## WHAT THIS TASK INVOLVES:
Every line below is to be given again precisely; images are to be left out.

## GIVEN RECORDS:
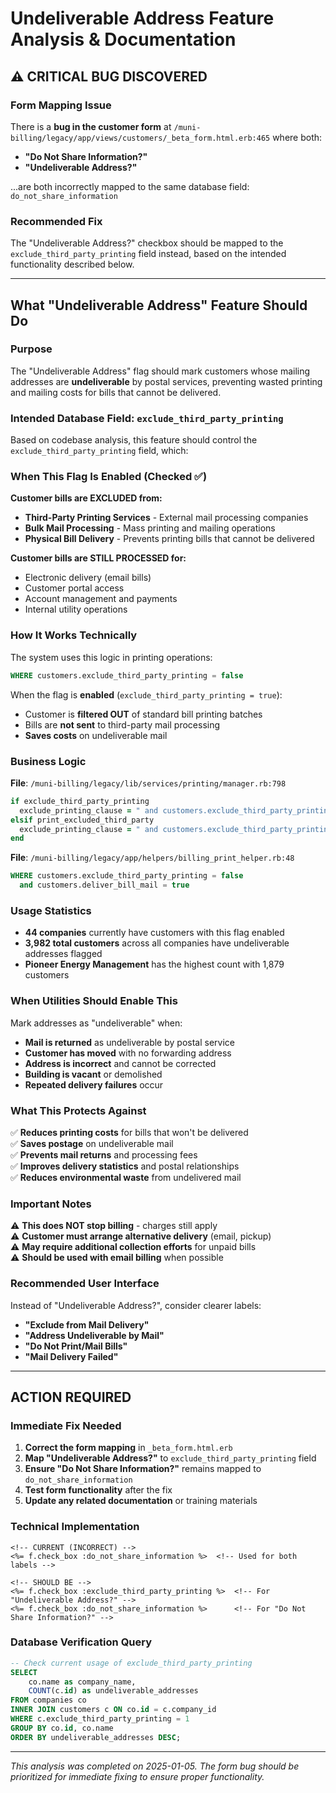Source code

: # **Undeliverable Address** Feature Analysis & Documentation

## **⚠️ CRITICAL BUG DISCOVERED**

### **Form Mapping Issue**
There is a **bug in the customer form** at `/muni-billing/legacy/app/views/customers/_beta_form.html.erb:465` where both:
- **"Do Not Share Information?"** 
- **"Undeliverable Address?"**

...are both incorrectly mapped to the same database field: `do_not_share_information`

### **Recommended Fix**
The "Undeliverable Address?" checkbox should be mapped to the `exclude_third_party_printing` field instead, based on the intended functionality described below.

---

## **What "Undeliverable Address" Feature Should Do**

### **Purpose**
The "Undeliverable Address" flag should mark customers whose mailing addresses are **undeliverable** by postal services, preventing wasted printing and mailing costs for bills that cannot be delivered.

### **Intended Database Field: `exclude_third_party_printing`**

Based on codebase analysis, this feature should control the `exclude_third_party_printing` field, which:

### **When This Flag Is Enabled (Checked ✅)**

**Customer bills are EXCLUDED from:**
- **Third-Party Printing Services** - External mail processing companies
- **Bulk Mail Processing** - Mass printing and mailing operations  
- **Physical Bill Delivery** - Prevents printing bills that cannot be delivered

**Customer bills are STILL PROCESSED for:**
- Electronic delivery (email bills)
- Customer portal access
- Account management and payments
- Internal utility operations

### **How It Works Technically**

The system uses this logic in printing operations:
```sql
WHERE customers.exclude_third_party_printing = false
```

When the flag is **enabled** (`exclude_third_party_printing = true`):
- Customer is **filtered OUT** of standard bill printing batches
- Bills are **not sent** to third-party mail processing
- **Saves costs** on undeliverable mail

### **Business Logic**

**File**: `/muni-billing/legacy/lib/services/printing/manager.rb:798`
```ruby
if exclude_third_party_printing
  exclude_printing_clause = " and customers.exclude_third_party_printing = false "
elsif print_excluded_third_party  
  exclude_printing_clause = " and customers.exclude_third_party_printing = true "
end
```

**File**: `/muni-billing/legacy/app/helpers/billing_print_helper.rb:48`
```sql
WHERE customers.exclude_third_party_printing = false 
  and customers.deliver_bill_mail = true
```

### **Usage Statistics**
- **44 companies** currently have customers with this flag enabled
- **3,982 total customers** across all companies have undeliverable addresses flagged
- **Pioneer Energy Management** has the highest count with 1,879 customers

### **When Utilities Should Enable This**

Mark addresses as "undeliverable" when:
- **Mail is returned** as undeliverable by postal service
- **Customer has moved** with no forwarding address
- **Address is incorrect** and cannot be corrected
- **Building is vacant** or demolished
- **Repeated delivery failures** occur

### **What This Protects Against**

✅ **Reduces printing costs** for bills that won't be delivered  
✅ **Saves postage** on undeliverable mail  
✅ **Prevents mail returns** and processing fees  
✅ **Improves delivery statistics** and postal relationships  
✅ **Reduces environmental waste** from undelivered mail

### **Important Notes**

⚠️ **This does NOT stop billing** - charges still apply  
⚠️ **Customer must arrange alternative delivery** (email, pickup)  
⚠️ **May require additional collection efforts** for unpaid bills  
⚠️ **Should be used with email billing** when possible

### **Recommended User Interface**

Instead of "Undeliverable Address?", consider clearer labels:
- **"Exclude from Mail Delivery"**
- **"Address Undeliverable by Mail"**  
- **"Do Not Print/Mail Bills"**
- **"Mail Delivery Failed"**

---

## **ACTION REQUIRED**

### **Immediate Fix Needed**
1. **Correct the form mapping** in `_beta_form.html.erb`
2. **Map "Undeliverable Address?"** to `exclude_third_party_printing` field
3. **Ensure "Do Not Share Information?"** remains mapped to `do_not_share_information`
4. **Test form functionality** after the fix
5. **Update any related documentation** or training materials

### **Technical Implementation**
```erb
<!-- CURRENT (INCORRECT) -->
<%= f.check_box :do_not_share_information %>  <!-- Used for both labels -->

<!-- SHOULD BE -->
<%= f.check_box :exclude_third_party_printing %>  <!-- For "Undeliverable Address?" -->
<%= f.check_box :do_not_share_information %>      <!-- For "Do Not Share Information?" -->
```

### **Database Verification Query**
```sql
-- Check current usage of exclude_third_party_printing
SELECT 
    co.name as company_name,
    COUNT(c.id) as undeliverable_addresses
FROM companies co
INNER JOIN customers c ON co.id = c.company_id 
WHERE c.exclude_third_party_printing = 1
GROUP BY co.id, co.name
ORDER BY undeliverable_addresses DESC;
```

---

*This analysis was completed on 2025-01-05. The form bug should be prioritized for immediate fixing to ensure proper functionality.*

## TASK ANSWER:
Source code

: # **Undeliverable Address** Feature Analysis & Documentation

## **⚠️ CRITICAL BUG DISCOVERED**

### **Form Mapping Issue**
There is a **bug in the customer form** at `/muni-billing/legacy/app/views/customers/_beta_form.html.erb:465` where both:
- **"Do Not Share Information?"** 
- **"Undeliverable Address?"**

...are both incorrectly mapped to the same database field: `do_not_share_information`

### **Recommended Fix**
The "Undeliverable Address?" checkbox should be mapped to the `exclude_third_party_printing` field instead, based on the intended functionality described below.

---

## **What "Undeliverable Address" Feature Should Do**

### **Purpose**
The "Undeliverable Address" flag should mark customers whose mailing addresses are **undeliverable** by postal services, preventing wasted printing and mailing costs for bills that cannot be delivered.

### **Intended Database Field: `exclude_third_party_printing`**

Based on codebase analysis, this feature should control the `exclude_third_party_printing` field, which:

### **When This Flag Is Enabled (Checked ✅)**

**Customer bills are EXCLUDED from:**
- **Third-Party Printing Services** - External mail processing companies
- **Bulk Mail Processing** - Mass printing and mailing operations  
- **Physical Bill Delivery** - Prevents printing bills that cannot be delivered

**Customer bills are STILL PROCESSED for:**
- Electronic delivery (email bills)
- Customer portal access
- Account management and payments
- Internal utility operations

### **How It Works Technically**

The system uses this logic in printing operations:
```sql
WHERE customers.exclude_third_party_printing = false
```

When the flag is **enabled** (`exclude_third_party_printing = true`):
- Customer is **filtered OUT** of standard bill printing batches
- Bills are **not sent** to third-party mail processing
- **Saves costs** on undeliverable mail

### **Business Logic**

**File**: `/muni-billing/legacy/lib/services/printing/manager.rb:798`
```ruby
if exclude_third_party_printing
  exclude_printing_clause = " and customers.exclude_third_party_printing = false "
elsif print_excluded_third_party  
  exclude_printing_clause = " and customers.exclude_third_party_printing = true "
end
```

**File**: `/muni-billing/legacy/app/helpers/billing_print_helper.rb:48`
```sql
WHERE customers.exclude_third_party_printing = false 
  and customers.deliver_bill_mail = true
```

### **Usage Statistics**
- **44 companies** currently have customers with this flag enabled
- **3,982 total customers** across all companies have undeliverable addresses flagged
- **Pioneer Energy Management** has the highest count with 1,879 customers

### **When Utilities Should Enable This**

Mark addresses as "undeliverable" when:
- **Mail is returned** as undeliverable by postal service
- **Customer has moved** with no forwarding address
- **Address is incorrect** and cannot be corrected
- **Building is vacant** or demolished
- **Repeated delivery failures** occur

### **What This Protects Against**

✅ **Reduces printing costs** for bills that won't be delivered  
✅ **Saves postage** on undeliverable mail  
✅ **Prevents mail returns** and processing fees  
✅ **Improves delivery statistics** and postal relationships  
✅ **Reduces environmental waste** from undelivered mail

### **Important Notes**

⚠️ **This does NOT stop billing** - charges still apply  
⚠️ **Customer must arrange alternative delivery** (email, pickup)  
⚠️ **May require additional collection efforts** for unpaid bills  
⚠️ **Should be used with email billing** when possible

### **Recommended User Interface**

Instead of "Undeliverable Address?", consider clearer labels:
- **"Exclude from Mail Delivery"**
- **"Address Undeliverable by Mail"**  
- **"Do Not Print/Mail Bills"**
- **"Mail Delivery Failed"**

---

## **ACTION REQUIRED**

### **Immediate Fix Needed**
1. **Correct the form mapping** in `_beta_form.html.erb`
2. **Map "Undeliverable Address?"** to `exclude_third_party_printing` field
3. **Ensure "Do Not Share Information?"** remains mapped to `do_not_share_information`
4. **Test form functionality** after the fix
5. **Update any related documentation** or training materials

### **Technical Implementation**
```erb
<!-- CURRENT (INCORRECT) -->
<%= f.check_box :do_not_share_information %>  <!-- Used for both labels -->

<!-- SHOULD BE -->
<%= f.check_box :exclude_third_party_printing %>  <!-- For "Undeliverable Address?" -->
<%= f.check_box :do_not_share_information %>      <!-- For "Do Not Share Information?" -->
```

### **Database Verification Query**
```sql
-- Check current usage of exclude_third_party_printing
SELECT 
    co.name as company_name,
    COUNT(c.id) as undeliverable_addresses
FROM companies co
INNER JOIN customers c ON co.id = c.company_id 
WHERE c.exclude_third_party_printing = 1
GROUP BY co.id, co.name
ORDER BY undeliverable_addresses DESC;
```

---

*This analysis was completed on 2025-01-05. The form bug should be prioritized for immediate fixing to ensure proper functionality.*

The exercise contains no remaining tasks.